Experimental design and evaluation

We evaluate our classifiers using ten-fold cross-validation to estimate bounds of accuracy and AUROC performance metrics. “Supplementary experimental design and evaluation” explains further (Section S5.14). Because we intend for our methods to accurately find similar cases for any pathologist worldwide, we rigorously test search using leave-one-pathologist-out cross-validation and report precision@k. Leave-one-pathologist-out cross-validation isolates pathologist cases from one another, so a test set is independent from the corresponding training set. This isolates to a test set pathologist-specific or institution-specific imaging artifacts that may occur from microscopy, lighting, camera, or staining protocol. Thus our leave-one-pathologist-out cross-validation measurements quantify our method’s reproducibility, which is critical to measure in medical machine learning [7].

Social media bot for public prospective testing

We present the first pathology-specific social media bot, @pathobot, on Twitter. This bot is a case similarity search tool that applies our methods. Pathologists on Twitter mention the bot in a tweet containing an image. The bot uses our Random Forest classifier to provide disease state prediction for that image, and search for similar results. Its prediction and search results, along with quantitative assessments of prediction uncertainty, are provided to pathologists in real time. In this way, the bot facilitates prospective tests, and encourages collaboration: as pathologists use the bot, they provide us with complementary qualitative feedback and help us recruit additional collaborators. In this way, the bot facilitates prospective tests, and encourages collaboration: as pathologists publicly use the bot, they provide us with complementary qualitative feedback and these interactions help us recruit additional collaborators.

Computational hardware

For machine learning, we use Weka version 3.8.1 [35] on a laptop. For deep learning, we use Tensorflow version 1.0.0 with Keras version 2.1.4 [36] on a supercomputing cluster having GPUs supporting nVidia CUDA version 8.0 and cuDNN version 5.1. “Supplementary computational hardware and software” discusses further (Section S5.15). In R, we perform feature importance analyses with the randomForest package [37] and cluster analyses with the umap package [38].

Results

Identifying and filtering for H&E images

We ran increasingly difficult tests using increasingly sophisticated machine learning methods. Our first question is the most basic, but arguably the most important: can machine learning distinguish acceptable H&E-stained human pathology images from all others (Figs. 2A, S4, and S5)?

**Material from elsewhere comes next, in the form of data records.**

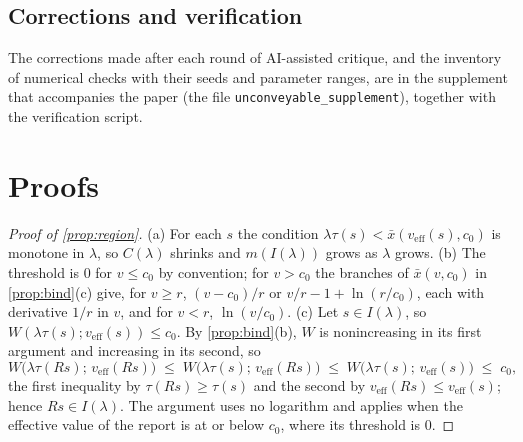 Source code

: \subsection{Corrections and verification}

The corrections made after each round of AI-assisted critique, and the inventory of numerical checks with their seeds and parameter ranges, are in the supplement that accompanies the paper (the file \texttt{unconveyable\_supplement}), together with the verification script.

\section{Proofs}\label{app:proofs}

\begin{proof}[Proof of \autoref{prop:region}]
(a) For each $s$ the condition $\lambda\tau(s) < \bar{x}(v_{\mathrm{eff}}(s), c_0)$ is monotone in $\lambda$, so $C(\lambda)$ shrinks and $m(I(\lambda))$ grows as $\lambda$ grows. (b) The threshold is $0$ for $v \le c_0$ by convention; for $v > c_0$ the branches of $\bar{x}(v, c_0)$ in \autoref{prop:bind}(c) give, for $v \ge r$, $(v - c_0)/r$ or $v/r - 1 + \ln(r/c_0)$, each with derivative $1/r$ in $v$, and for $v < r$, $\ln(v/c_0)$. (c) Let $s \in I(\lambda)$, so $W(\lambda\tau(s); v_{\mathrm{eff}}(s)) \le c_0$. By \autoref{prop:bind}(b), $W$ is nonincreasing in its first argument and increasing in its second, so
\[
W\big(\lambda\tau(Rs);\, v_{\mathrm{eff}}(Rs)\big) \;\le\; W\big(\lambda\tau(s);\, v_{\mathrm{eff}}(Rs)\big) \;\le\; W\big(\lambda\tau(s);\, v_{\mathrm{eff}}(s)\big) \;\le\; c_0,
\]
the first inequality by $\tau(Rs) \ge \tau(s)$ and the second by $v_{\mathrm{eff}}(Rs) \le v_{\mathrm{eff}}(s)$; hence $Rs \in I(\lambda)$. The argument uses no logarithm and applies when the effective value of the report is at or below $c_0$, where its threshold is $0$.
\end{proof}

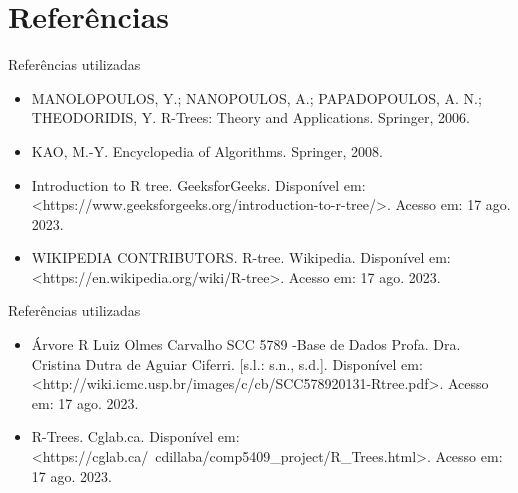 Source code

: \documentclass[compress,aspectratio=169]{beamer}
\begin{document}
\section{Referências}
\begin{frame}{Referências utilizadas}
    
    \begin{justify}
        \begin{itemize}
           \item MANOLOPOULOS, Y.; NANOPOULOS, A.; PAPADOPOULOS, A. N.; THEODORIDIS, Y. R-Trees: Theory and Applications. Springer, 2006. 
           \item KAO, M.-Y. Encyclopedia of Algorithms. Springer, 2008.
           \item Introduction to R tree. GeeksforGeeks. Disponível em: <https://www.geeksforgeeks.org/introduction-to-r-tree/>. Acesso em: 17 ago. 2023.
           \item WIKIPEDIA CONTRIBUTORS. R-tree. Wikipedia. Disponível em: <https://en.wikipedia.org/wiki/R-tree>. Acesso em: 17 ago. 2023.
        \end{itemize}
    \end{justify}
\end{frame}
\begin{frame}{Referências utilizadas}
    
    \begin{justify}
        \begin{itemize}
           \item Árvore R Luiz Olmes Carvalho SCC 5789 -Base de Dados Profa. Dra. Cristina Dutra de Aguiar Ciferri. [s.l.: s.n., s.d.]. Disponível em: <http://wiki.icmc.usp.br/images/c/cb/SCC578920131-Rtree.pdf>.  Acesso em: 17 ago. 2023.
           \item R-Trees. Cglab.ca. Disponível em: <https://cglab.ca/~cdillaba/comp5409\_project/R\_Trees.html>. Acesso em: 17 ago. 2023.
        \end{itemize}
    \end{justify}
\end{frame}
\end{document}

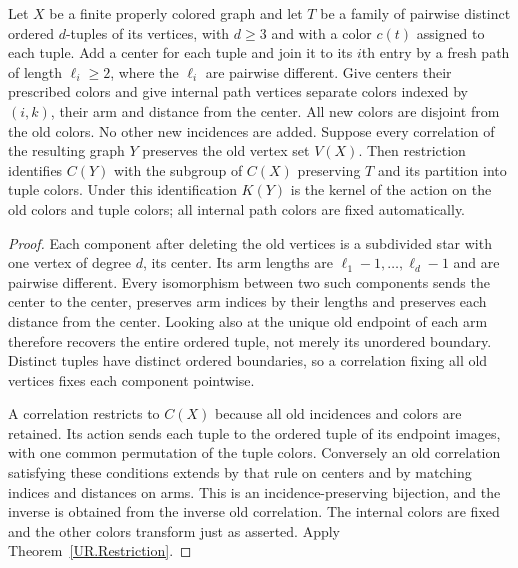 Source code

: \begin{theorem}\label{UR.RigidArms}
Let $X$ be a finite properly colored graph and let $T$ be a family of
pairwise distinct ordered $d$-tuples of its vertices, with $d\ge3$ and
with a color $c(t)$ assigned to each tuple. Add a center for each tuple
and join it to its $i$th entry by a fresh path of length $\ell_i\ge2$,
where the $\ell_i$ are pairwise different. Give centers their prescribed
colors and give internal path vertices separate colors indexed by
$(i,k)$, their arm and distance from the center. All new colors are
disjoint from the old colors. No other new incidences are added.
Suppose every correlation of the resulting graph $Y$ preserves the old
vertex set $V(X)$. Then restriction identifies $C(Y)$ with the subgroup
of $C(X)$ preserving $T$ and its partition into tuple colors. Under this
identification $K(Y)$ is the kernel of the action on the old colors and
tuple colors; all internal path colors are fixed automatically.
\end{theorem}
\begin{proof}
Each component after deleting the old vertices is a subdivided star with
one vertex of degree $d$, its center. Its arm lengths are
$\ell_1-1,\ldots,\ell_d-1$ and are pairwise different. Every isomorphism
between two such components sends the center to the center, preserves
arm indices by their lengths and preserves each distance from the
center. Looking also at the unique old endpoint of each arm therefore
recovers the entire ordered tuple, not merely its unordered boundary.
Distinct tuples have distinct ordered boundaries, so a correlation
fixing all old vertices fixes each component pointwise.

A correlation restricts to $C(X)$ because all old incidences and colors
are retained. Its action sends each tuple to the ordered tuple of its
endpoint images, with one common permutation of the tuple colors.
Conversely an old correlation satisfying these conditions extends by
that rule on centers and by matching indices and distances on arms.
This is an incidence-preserving bijection, and the inverse is obtained
from the inverse old correlation. The internal colors are fixed and
the other colors transform just as asserted. Apply
Theorem~\ref{UR.Restriction}.
\end{proof}
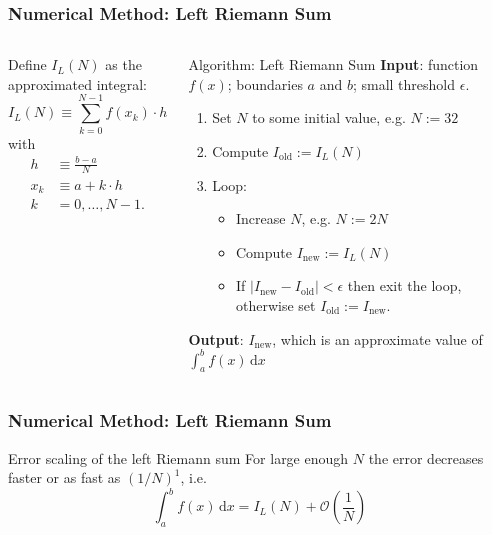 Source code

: \documentclass[11pt,aspectratio=169,handout]{beamer}
\begin{document}
\begin{frame}
\frametitle{Numerical Method: Left Riemann Sum}
\begin{columns}
Define $I_L(N)$ as the approximated integral:
$$I_L(N) \equiv  \sum_{k=0}^{N-1} f(x_k) \cdot h$$ 
with
\begin{align*} 
	h & \equiv \frac{b-a}{N} \\
	x_k & \equiv a + k \cdot h \\
	k & = 0, \ldots, N-1.
\end{align*}

\pause

\begin{block}{Algorithm: Left Riemann Sum}
\textbf{Input}: function $f(x)$; boundaries $a$ and $b$; small threshold $\epsilon$. \\
\pause
\begin{enumerate}
	\item Set $N$ to some initial value, e.g. $N:=32$
	\pause
	\item Compute $I_\mathrm{old} := I_L(N)$ 
	\pause
	\item Loop:
	\begin{itemize}
		\pause
		\item Increase $N$, e.g. $N := 2N$
		\pause
		\item Compute $I_\mathrm{new} := I_L(N)$
		\pause
		\item If $|I_\mathrm{new} - I_\mathrm{old}| < \epsilon$ then exit the loop, otherwise set $I_\mathrm{old} := I_\mathrm{new}$.
	\end{itemize}
\end{enumerate}
\pause
\textbf{Output}: $I_\mathrm{new}$, which is an approximate value of $\int_a^b f(x) \, \mathrm{d}x$
\end{block}
\end{columns}
\end{frame}

\begin{frame}
\frametitle{Numerical Method: Left Riemann Sum}
\begin{block}{Error scaling of the left Riemann sum}
For large enough $N$ the error decreases faster or as fast as $(1/N)^1$, i.e.
$$  \int_a^b f(x) \, \mathrm{d}x = I_L(N) + \mathcal{O}\left(\frac{1}{N}\right) $$
\end{block}
\end{frame}
\end{document}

We show acceptable H&E-stained human pathology images can be distinguished from other images—e.g., natural scenes or different histochemistry stains (Fig. 6 at left) with high performance (AUROC 0.95). Because of the high performance of this classifier, it can be used to partially automate one of our manual data curation tasks, i.e., identifying acceptable images on social media. More importantly, when confronted with over one million PubMed articles, we apply this classifier to filter out all the articles that do not have at least one H&E image. To our knowledge, this is the first H&E image detector to filter PubMed articles. PubMed figures increase our searchable dataset by over an order of magnitude, without any additional manual curation effort. Only with a large dataset may we expect to successfully search for rare diseases, and we currently have 126,787 searchable images. This task also serves as a positive control.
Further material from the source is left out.